Hal itu telah ditindak oleh Komisi Peluang Kerja Sama AS yang memberlakukan undang-undang hak sipil tentang diskriminasi di tempat kerja. Perusahaan menyangkal melakukan kesalahan tetapi akhirnya setuju membayar 1,5 juta dolar AS atau senilai Rp 22,2 miliar untuk karyawan yang di-PHK.
Perusahaan berdalih bahwa pembayaran tersebut untuk menghindari litigasi lebih lanjut. Namun, mereka juga setuju akan melatih para manajer untuk mengakomodasi waktu istirahat para karyawan Muslim di pabrik yang merupakan bagian dari Cargill Corp.
Manajer Cargill harus menyeimbangkan akomodasi keagamaan dengan jam operasional pemrosesan daging. Mereka diminta mengelola gangguan yang mungkin terjadi, bukan hanya soal produksi yang melambat, tetapi juga keamanan dan kenyamanan bekerja.
Perselisihan berawal dari pemecatan para pekerja pada akhir 2016. Saat itu, manajemen membatalkan kebijakan yang memungkinkan karyawan Muslim mengambil jeda singkat untuk shalat.
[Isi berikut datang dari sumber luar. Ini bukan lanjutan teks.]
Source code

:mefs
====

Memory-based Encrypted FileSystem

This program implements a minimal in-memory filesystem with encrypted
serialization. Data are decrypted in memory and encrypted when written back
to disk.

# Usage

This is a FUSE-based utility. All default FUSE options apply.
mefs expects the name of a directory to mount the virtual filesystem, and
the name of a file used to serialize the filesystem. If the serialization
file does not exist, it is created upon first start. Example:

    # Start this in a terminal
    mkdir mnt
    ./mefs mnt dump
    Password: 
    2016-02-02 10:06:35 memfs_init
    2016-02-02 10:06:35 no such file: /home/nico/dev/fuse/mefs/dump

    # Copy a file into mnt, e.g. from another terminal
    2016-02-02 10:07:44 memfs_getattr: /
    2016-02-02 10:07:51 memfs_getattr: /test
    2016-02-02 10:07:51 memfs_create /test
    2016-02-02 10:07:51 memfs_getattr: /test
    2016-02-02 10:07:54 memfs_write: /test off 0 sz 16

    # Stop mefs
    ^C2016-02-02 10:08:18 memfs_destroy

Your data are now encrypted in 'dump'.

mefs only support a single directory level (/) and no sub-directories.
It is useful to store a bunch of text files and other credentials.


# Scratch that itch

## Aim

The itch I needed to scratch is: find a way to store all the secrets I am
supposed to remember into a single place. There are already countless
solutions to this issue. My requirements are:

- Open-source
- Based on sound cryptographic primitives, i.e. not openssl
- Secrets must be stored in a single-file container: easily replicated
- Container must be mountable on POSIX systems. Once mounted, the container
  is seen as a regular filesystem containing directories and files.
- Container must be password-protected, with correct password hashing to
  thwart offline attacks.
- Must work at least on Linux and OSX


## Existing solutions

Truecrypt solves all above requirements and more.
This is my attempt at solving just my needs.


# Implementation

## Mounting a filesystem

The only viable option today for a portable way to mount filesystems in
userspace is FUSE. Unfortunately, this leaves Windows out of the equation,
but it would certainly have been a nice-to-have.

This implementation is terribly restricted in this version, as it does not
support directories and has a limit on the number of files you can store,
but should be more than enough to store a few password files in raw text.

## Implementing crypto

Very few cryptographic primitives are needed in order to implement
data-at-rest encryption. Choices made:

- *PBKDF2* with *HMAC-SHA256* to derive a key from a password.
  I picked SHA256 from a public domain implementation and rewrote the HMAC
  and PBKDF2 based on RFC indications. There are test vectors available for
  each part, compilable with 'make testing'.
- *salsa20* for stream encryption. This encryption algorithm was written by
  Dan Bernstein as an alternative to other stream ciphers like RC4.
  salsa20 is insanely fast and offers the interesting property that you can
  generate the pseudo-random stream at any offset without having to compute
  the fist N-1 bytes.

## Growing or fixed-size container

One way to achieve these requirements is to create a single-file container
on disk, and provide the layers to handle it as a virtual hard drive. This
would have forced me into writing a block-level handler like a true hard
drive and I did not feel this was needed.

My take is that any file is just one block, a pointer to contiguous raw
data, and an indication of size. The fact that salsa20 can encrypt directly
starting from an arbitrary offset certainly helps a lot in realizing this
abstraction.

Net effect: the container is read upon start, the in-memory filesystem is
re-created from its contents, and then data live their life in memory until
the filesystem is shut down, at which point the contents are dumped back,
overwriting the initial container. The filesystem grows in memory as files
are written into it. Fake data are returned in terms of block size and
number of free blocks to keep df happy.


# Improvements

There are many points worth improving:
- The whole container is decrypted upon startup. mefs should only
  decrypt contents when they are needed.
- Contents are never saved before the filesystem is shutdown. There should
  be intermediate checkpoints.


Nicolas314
Kasus tersebut baru ditemukan Komisi Peluang Kerja Sama AS pada 2017.
Perusahaan dianggap melakukan diskriminasi kepada para pekerja yang memprotes perubahan kebijakan yang saat itu tidak diumumkan secara meluas. Padahal, ada ratusan pegawai Somalia-Amerika beragama Islam yang bekerja di pabrik.
Associated Press melaporkan, keputusan perusahaan menyelesaikan kasus mendapat apresiasi dari berbagai pihak. Termasuk di antaranya Dewan Hubungan Amerika-Islam, kelompok advokasi Muslim, dan pengacara Qusair Mohamedbhai yang mewakili pekerja.
"Menyediakan akomodasi religius adalah bagian penting dari wujud keterlibatan dan dukungan kami kepada para karyawan. Kami akan konsisten dengan kebijakan ini," ungkap Presiden Cargill Meat Solutions Brian Sikes dalam sebuah pernyataan.